Pasien Covid-19 tak Tertolong Lagi di Jabodetabek, Ini Penyebabnya

  • Whatsapp

HALUANRIAU.CO, JAKARTA-Pasien Covid-19 di Kota Tengarang Selatan Banten harus menghembuskan nafas terakhirnya akibat saturasi oksigen pasien menurun, setelah dua hari tak mendapat ruang intensive care unit (ICU) dan tertahan di Puskesmas.

Padahal, pihak keluarga dan puskesmas sudah menghubungi 75 rumah sakit di Jabodetabek. Namun, tidak ada satu pun ruang ICU yang didapat hingga akhirnya saturasi oksigen pasien menurun dan meninggal dunia.

Kabar tersebut ramai diungkapkan melalui akun twitter @LaporCovid pada Kamis (21/1/2021) lalu.

“Hari ini, satu pasien positif Covid-19 meninggal di sebuah puskesmas di Tangerang Selatan. Setelah dua hari mencari ICU di Jabodetabek. Pihak keluarga dan puskesmas telah mencari ke beberapa RS, LaporCovid juga telah menghubungi lebih dari 75 SPGDTdi wilayah Jabodetabek, Dinkes DKI dan (tim) Menkes. Namun semua RS full,” tulisnya dalam unggahan gambar itu.

Informasi inj dibenarkan relawan LaporCovid, Yemiko. Namun, untuk data atau informas detail soal identitas pasien dan nama puskesmas tempat pasien positif Covid-19 itu meninggal tidak diketahui.

“Sebelumnya untuk identitas dan kronologi sangat detail kami tidak bisa menjelaskan. Tapi untuk gambarannya jadi kami kemarin siang menerima laporan dari salah seorang warga di Tangsel,” kata Yemiko, dihubungi Jumat (22/1/2021).

“Yang bersangkutan ini sudah dirawat di puskesmas selama dua hari. Keaadaan tak kunjung membaik sampai akhirnya puskesmas menganjurkan rujukan. Tetapi keadanyannya RS di Tangsel nyatanya sudah penuh semua sehingga harus dirujuk ke luar Tangsel,” imbuhnya.

Dibenarkannya juga, pasien tersebut meninggal dunia setelah dua haru mencari rumah sakit.

“Akan Tetapi dengan kondisi saturasi oksigen yang terus menurun dan tidak adanya rumah sakit yang dapat menampung di Tangerang Selatan akhirnya ada yang melapor ke kami,” jelasnya.

“Kami juga sempat blasting dan telpon beberapa call center di rumah sakit.
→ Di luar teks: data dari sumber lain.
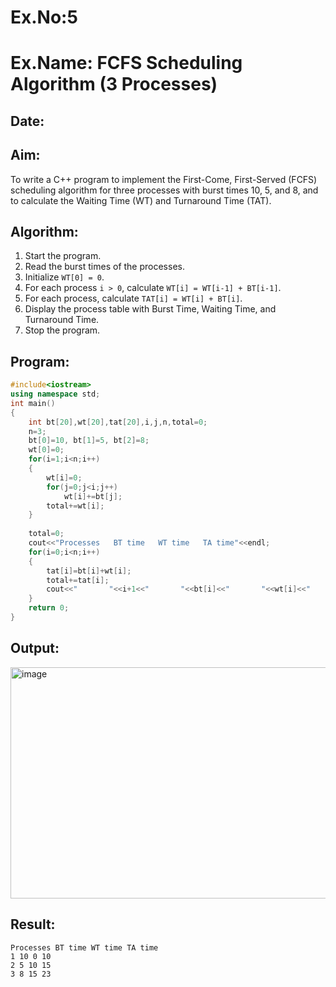 # Ex.No:5  
# Ex.Name: FCFS Scheduling Algorithm (3 Processes)  

## Date:  

## Aim:  
To write a C++ program to implement the First-Come, First-Served (FCFS) scheduling algorithm for three processes with burst times 10, 5, and 8, and to calculate the Waiting Time (WT) and Turnaround Time (TAT).  

## Algorithm:  
1. Start the program.  
2. Read the burst times of the processes.  
3. Initialize `WT[0] = 0`.  
4. For each process `i > 0`, calculate `WT[i] = WT[i-1] + BT[i-1]`.  
5. For each process, calculate `TAT[i] = WT[i] + BT[i]`.  
6. Display the process table with Burst Time, Waiting Time, and Turnaround Time.  
7. Stop the program.  

## Program:
```cpp
#include<iostream>
using namespace std;
int main()
{
    int bt[20],wt[20],tat[20],i,j,n,total=0;
    n=3;
    bt[0]=10, bt[1]=5, bt[2]=8;
    wt[0]=0;
    for(i=1;i<n;i++)
    {
        wt[i]=0;
        for(j=0;j<i;j++)
            wt[i]+=bt[j];
        total+=wt[i];
    }
   
    total=0;
    cout<<"Processes   BT time   WT time   TA time"<<endl;
    for(i=0;i<n;i++)
    {
        tat[i]=bt[i]+wt[i];
        total+=tat[i];
        cout<<"       "<<i+1<<"       "<<bt[i]<<"       "<<wt[i]<<"       "<<tat[i]<<endl;
    }
    return 0;
}
```

## Output:
<img width="863" height="370" alt="image" src="https://github.com/user-attachments/assets/b91c2c79-ec23-4b09-87ba-ba8d2494622e" />

## Result:
```
Processes BT time WT time TA time
1 10 0 10
2 5 10 15
3 8 15 23
```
Kami hitung ada 75 rumah sakit, seluruh Jabodetabek yang dihubungi. Tak hanya rumah sakit di Tangsel, tetapi Jakarta dan Depok juga,” paparnya.
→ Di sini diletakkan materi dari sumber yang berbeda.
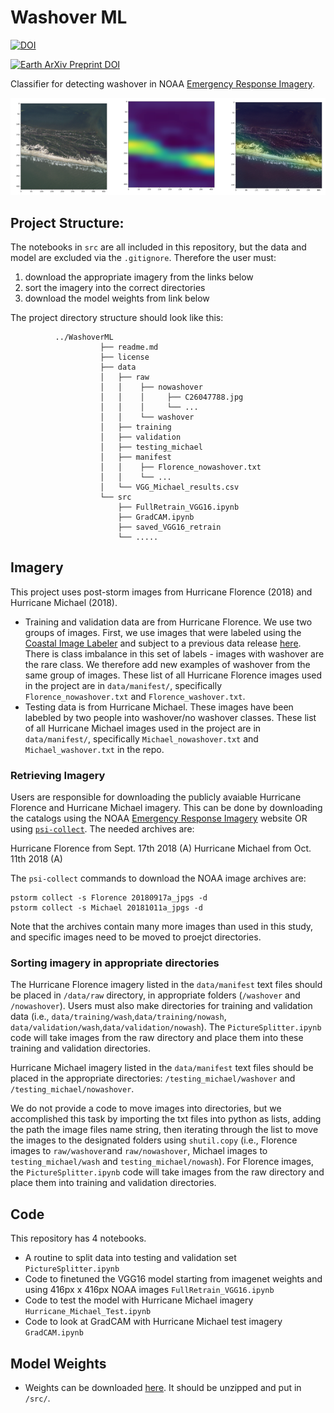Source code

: # Washover ML
[![DOI](https://zenodo.org/badge/290877412.svg)](https://zenodo.org/badge/latestdoi/290877412)

[![Earth ArXiv Preprint
DOI](https://img.shields.io/badge/%F0%9F%8C%8D%F0%9F%8C%8F%F0%9F%8C%8E%20EarthArXiv-doi.org%2F10.31223%2FX5JW23-%23FF7F2A)](https://doi.org/10.31223/X5JW23)

Classifier for detecting washover in NOAA [Emergency Response Imagery](https://storms.ngs.noaa.gov/).

![Washover](https://github.com/UNCG-DAISY/WashoverML/blob/master/image.png)

## Project Structure:

 The notebooks in `src` are all included in this repository, but the data and model are excluded via the `.gitignore`. Therefore the user must:
1. download the appropriate imagery from the links below 
2. sort the imagery into the correct directories
3. download the model weights from link below

The project directory structure should look like this:

```{sh}
          ../WashoverML
                    ├── readme.md
                    ├── license
                    ├── data
                    │   ├── raw
                    │   │    ├── nowashover
                    │   │    │     ├── C26047788.jpg
                    │   │    │     └── ...
                    │   │    └── washover
                    │   ├── training                  
                    │   ├── validation
                    │   ├── testing_michael
                    │   ├── manifest
                    │   │    ├── Florence_nowashover.txt
                    │   │    └── ...
                    │   └── VGG_Michael_results.csv
                    └── src
                        ├── FullRetrain_VGG16.ipynb
                        ├── GradCAM.ipynb
                        ├── saved_VGG16_retrain
                        └── .....                  
```

## Imagery

This project uses post-storm images from Hurricane Florence (2018) and Hurricane Michael (2018). 

- Training and validation data are from Hurricane Florence. We use two groups of images. First, we use images that were labeled using the [Coastal Image Labeler](https://github.com/UNCG-DAISY/Coastal-Image-Labeler) and subject to a previous data release [here](https://doi.org/10.6084/m9.figshare.11604192.v1). There is class imbalance in this set of labels - images with washover are the rare class. We therefore add new examples of washover from the same group of images. These list of all Hurricane Florence images used in the project are in `data/manifest/`, specifically `Florence_nowashover.txt` and `Florence_washover.txt`. 
- Testing data is from Hurricane Michael. These images have been labebled by two people into washover/no washover classes. These list of all Hurricane Michael images used in the project are in `data/manifest/`, specifically `Michael_nowashover.txt` and `Michael_washover.txt` in the repo.  

### Retrieving Imagery

Users are responsible for downloading the publicly avaiable Hurricane Florence and Hurricane Michael imagery. This can be done by downloading the catalogs using the NOAA [Emergency Response Imagery](https://storms.ngs.noaa.gov/) website OR using [`psi-collect`](https://github.com/UNCG-DAISY/psi-collect). The needed archives are:

Hurricane Florence from Sept. 17th 2018 (A) 
Hurricane Michael from Oct. 11th 2018 (A)

The `psi-collect` commands to download the NOAA image archives are:

```{sh}
pstorm collect -s Florence 20180917a_jpgs -d
pstorm collect -s Michael 20181011a_jpgs -d
```

Note that the archives contain many more images than used in this study, and specific images need to be moved to proejct directories.

### Sorting imagery in appropriate directories

The Hurricane Florence imagery listed in the `data/manifest` text files should be placed in `/data/raw` directory, in appropriate folders (`/washover` and `/nowashover`). Users must also make directories for training and validation data (i.e., `data/training/wash`,`data/training/nowash`, `data/validation/wash`,`data/validation/nowash`). The `PictureSplitter.ipynb` code will take images from the raw directory and place them into these training and validation directories. 

Hurricane Michael imagery listed in the `data/manifest` text files should be placed in the appropriate directories: `/testing_michael/washover` and `/testing_michael/nowashover`.

We do not provide a code to move images into directories, but we accomplished this task by importing the txt files into python as lists, adding the path the image files name string, then iterating through the list to move the images to the designated folders using `shutil.copy` (i.e., Florence images to `raw/washover`and `raw/nowashover`, Michael images to `testing_michael/wash` and `testing_michael/nowash`). For Florence images, the `PictureSplitter.ipynb` code will take images from the raw directory and place them into training and validation directories.  

## Code
This repository has 4 notebooks. 
- A routine to split data into testing and validation set `PictureSplitter.ipynb`
- Code to finetuned the VGG16 model starting from imagenet weights and using 416px x 416px NOAA images `FullRetrain_VGG16.ipynb`
- Code to test the model with Hurricane Michael imagery `Hurricane_Michael_Test.ipynb`
- Code to look at GradCAM with Hurricane Michael test imagery `GradCAM.ipynb`

## Model Weights
- Weights can be downloaded [here](https://drive.google.com/file/d/1zVXNsmNJToVHXXOuIIg7NSkR6J-dn9QR/view?usp=sharing). It should be unzipped and put in `/src/`.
Setelah dikwtahui tidak adanya rumah sakit yang menerima, akhirnya Yemiko mendapati kabar duka bahwa pasien tersebut telah wafat.

“Pada akhirnya kami dapat kabar, ketika kami on going mencari rumah sakit pasien meninggal dunia. Kondisi tidak sadar diri, pasien kondisi gawat darurat dan di puskesmas dalam kondisi yang sama,” pungkasnya.

Dalam salah satu unggahan kabar duka itu, @LaporCovid merasa prihatin dengan nasib yang dialami pasien positif Covid-19 itu.

“Krisis, emergency, pandemi & nyawa warga agaknya tak ada dalam kamus pemerintah. Prihatin!,” tulisnya.